Est-ce qu’on perd les emails synchronisés dans HubSpot ? Les emails synchronisés via la boîte de réception HubSpot (Gmail ou Outlook connectés) ne migrent pas automatiquement dans Sellsy. Ils restent accessibles dans HubSpot en lecture seule pendant la période de transition (4 semaines recommandées). Les notes saisies manuellement dans HubSpot migrent en texte brut dans Sellsy. Les emails futurs peuvent être synchronisés dans Sellsy via la connexion Gmail/Outlook de Sellsy.
HubSpot et Sellsy peuvent-ils fonctionner en parallèle pendant la transition ? Oui, pendant une courte période (2 à 4 semaines maximum). On garde HubSpot en lecture seule et on travaille dans Sellsy dès le go-live. Ce qu’on évite absolument : maintenir les deux outils actifs avec des données qui évoluent dans les deux — les conflits de données sont inévitables et difficiles à résoudre.

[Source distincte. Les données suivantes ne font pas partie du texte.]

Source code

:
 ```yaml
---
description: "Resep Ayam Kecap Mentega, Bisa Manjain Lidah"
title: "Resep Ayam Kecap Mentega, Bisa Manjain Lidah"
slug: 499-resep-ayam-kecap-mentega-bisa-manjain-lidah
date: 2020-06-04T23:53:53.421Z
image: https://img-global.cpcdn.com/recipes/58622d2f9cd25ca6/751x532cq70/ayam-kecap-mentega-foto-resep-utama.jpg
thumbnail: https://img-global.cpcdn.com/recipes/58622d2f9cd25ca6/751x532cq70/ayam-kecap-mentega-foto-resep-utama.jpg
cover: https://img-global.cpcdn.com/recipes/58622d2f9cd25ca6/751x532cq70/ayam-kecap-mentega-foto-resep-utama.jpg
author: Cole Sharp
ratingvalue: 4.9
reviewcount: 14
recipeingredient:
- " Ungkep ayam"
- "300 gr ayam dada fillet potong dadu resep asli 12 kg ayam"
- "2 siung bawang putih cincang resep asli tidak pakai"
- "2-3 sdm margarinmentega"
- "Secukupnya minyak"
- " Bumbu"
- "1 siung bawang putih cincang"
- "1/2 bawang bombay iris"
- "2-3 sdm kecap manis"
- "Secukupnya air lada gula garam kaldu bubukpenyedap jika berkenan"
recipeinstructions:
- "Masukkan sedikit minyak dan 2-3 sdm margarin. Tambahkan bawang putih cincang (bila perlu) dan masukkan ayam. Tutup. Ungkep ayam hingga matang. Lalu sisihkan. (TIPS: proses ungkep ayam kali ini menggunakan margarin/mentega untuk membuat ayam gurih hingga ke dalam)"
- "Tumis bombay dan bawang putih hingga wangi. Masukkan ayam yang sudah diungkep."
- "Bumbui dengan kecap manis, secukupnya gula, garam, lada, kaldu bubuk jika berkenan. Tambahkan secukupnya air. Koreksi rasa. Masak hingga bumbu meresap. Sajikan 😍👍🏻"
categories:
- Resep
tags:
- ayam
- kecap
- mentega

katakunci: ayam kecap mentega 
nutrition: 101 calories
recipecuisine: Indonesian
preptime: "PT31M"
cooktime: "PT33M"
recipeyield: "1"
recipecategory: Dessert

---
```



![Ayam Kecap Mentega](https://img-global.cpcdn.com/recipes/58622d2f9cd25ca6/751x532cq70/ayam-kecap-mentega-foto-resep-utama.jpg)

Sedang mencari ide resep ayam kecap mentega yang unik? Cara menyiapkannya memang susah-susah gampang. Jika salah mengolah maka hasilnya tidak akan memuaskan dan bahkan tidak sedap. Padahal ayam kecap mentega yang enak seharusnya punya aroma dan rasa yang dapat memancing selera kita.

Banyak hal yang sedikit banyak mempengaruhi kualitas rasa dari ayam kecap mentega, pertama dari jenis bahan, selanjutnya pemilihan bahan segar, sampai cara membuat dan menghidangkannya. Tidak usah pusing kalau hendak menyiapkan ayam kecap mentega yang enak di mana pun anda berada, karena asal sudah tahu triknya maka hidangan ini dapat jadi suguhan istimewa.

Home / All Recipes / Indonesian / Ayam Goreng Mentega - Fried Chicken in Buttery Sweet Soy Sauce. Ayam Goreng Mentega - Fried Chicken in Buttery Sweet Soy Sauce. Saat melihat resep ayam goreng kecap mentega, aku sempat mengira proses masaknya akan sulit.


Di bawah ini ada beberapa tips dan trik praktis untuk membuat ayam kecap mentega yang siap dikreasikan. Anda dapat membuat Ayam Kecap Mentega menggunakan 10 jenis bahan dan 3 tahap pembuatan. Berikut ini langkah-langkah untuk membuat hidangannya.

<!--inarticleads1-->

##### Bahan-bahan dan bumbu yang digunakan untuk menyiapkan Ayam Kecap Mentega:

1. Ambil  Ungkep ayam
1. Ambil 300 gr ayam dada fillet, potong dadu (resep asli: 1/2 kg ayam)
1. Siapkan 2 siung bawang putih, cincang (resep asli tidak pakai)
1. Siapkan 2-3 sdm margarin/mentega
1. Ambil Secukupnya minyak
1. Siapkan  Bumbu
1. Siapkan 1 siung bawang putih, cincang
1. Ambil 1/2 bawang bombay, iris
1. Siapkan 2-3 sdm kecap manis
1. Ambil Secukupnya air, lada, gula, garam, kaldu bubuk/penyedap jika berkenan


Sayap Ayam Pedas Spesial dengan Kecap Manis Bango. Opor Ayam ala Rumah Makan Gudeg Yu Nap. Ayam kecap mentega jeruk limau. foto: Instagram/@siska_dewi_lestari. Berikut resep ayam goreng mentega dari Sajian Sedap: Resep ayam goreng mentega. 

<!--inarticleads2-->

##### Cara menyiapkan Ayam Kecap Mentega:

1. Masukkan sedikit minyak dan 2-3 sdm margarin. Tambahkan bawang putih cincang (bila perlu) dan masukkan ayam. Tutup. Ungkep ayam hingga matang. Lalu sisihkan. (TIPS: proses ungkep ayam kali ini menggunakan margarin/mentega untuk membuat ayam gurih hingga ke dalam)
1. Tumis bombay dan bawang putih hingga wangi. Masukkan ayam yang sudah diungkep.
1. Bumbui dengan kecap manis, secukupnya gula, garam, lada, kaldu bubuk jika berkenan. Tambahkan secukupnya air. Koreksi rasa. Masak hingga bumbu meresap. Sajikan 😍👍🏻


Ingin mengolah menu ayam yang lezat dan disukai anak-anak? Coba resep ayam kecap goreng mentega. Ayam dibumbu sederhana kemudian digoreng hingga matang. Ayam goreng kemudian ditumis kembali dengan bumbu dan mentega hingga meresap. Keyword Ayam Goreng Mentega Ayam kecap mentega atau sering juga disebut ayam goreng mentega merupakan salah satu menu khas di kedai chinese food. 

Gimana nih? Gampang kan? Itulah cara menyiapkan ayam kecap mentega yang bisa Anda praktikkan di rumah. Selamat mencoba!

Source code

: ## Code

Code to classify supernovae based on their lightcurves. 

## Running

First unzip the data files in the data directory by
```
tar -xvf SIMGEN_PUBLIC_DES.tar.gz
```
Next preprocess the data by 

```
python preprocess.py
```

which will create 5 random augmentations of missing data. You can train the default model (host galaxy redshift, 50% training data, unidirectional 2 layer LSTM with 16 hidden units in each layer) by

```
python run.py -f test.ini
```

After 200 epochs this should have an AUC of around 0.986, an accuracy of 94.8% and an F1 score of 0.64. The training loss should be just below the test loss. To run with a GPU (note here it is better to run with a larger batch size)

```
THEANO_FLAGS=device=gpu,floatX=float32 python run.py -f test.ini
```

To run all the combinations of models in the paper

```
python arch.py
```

Sellsy peut-il remplacer toutes les fonctionnalités HubSpot ? Pour le CRM commercial (pipeline, contacts, devis, facturation), oui et au-delà pour les PME françaises. Pour les fonctionnalités marketing avancées (landing pages, lead scoring, chatbot, A/B testing), non. Ces fonctionnalités sont couvertes par d’autres outils (Brevo pour l’email marketing, des outils dédiés pour les landing pages). La migration vers Sellsy simplifie la stack CRM mais peut nécessiter d’autres outils si les fonctionnalités marketing de HubSpot étaient réellement utilisées.
Comment gérer les séquences email HubSpot dans Sellsy ? Sellsy gère les campagnes email de base. Pour des séquences avancées (multi-étapes, conditions, délais personnalisés), on branche Brevo via Make. La synchronisation Sellsy-Brevo est une des automatisations qu’on déploie systématiquement lors des migrations. Le passage de HubSpot Sequences à Brevo nécessite de recréer les templates et les séquences — c’est 1 à 2 jours de travail selon le volume.
Que faire si les données importées dans Sellsy sont incorrectes après le go-live ? Si l’import a été fait correctement (import test validé avant le go-live complet), les corrections post-import sont mineures. Pour des erreurs ponctuelles (un champ manquant sur quelques contacts, une association incorrecte), la correction manuelle dans Sellsy prend moins d’une journée. Pour des erreurs systémiques (mappage de champ incorrect sur l’ensemble de la base), un réimport partiel est possible mais nécessite de supprimer les enregistrements incorrects avant de réimporter. C’est pour ça que l’import test en amont est non négociable.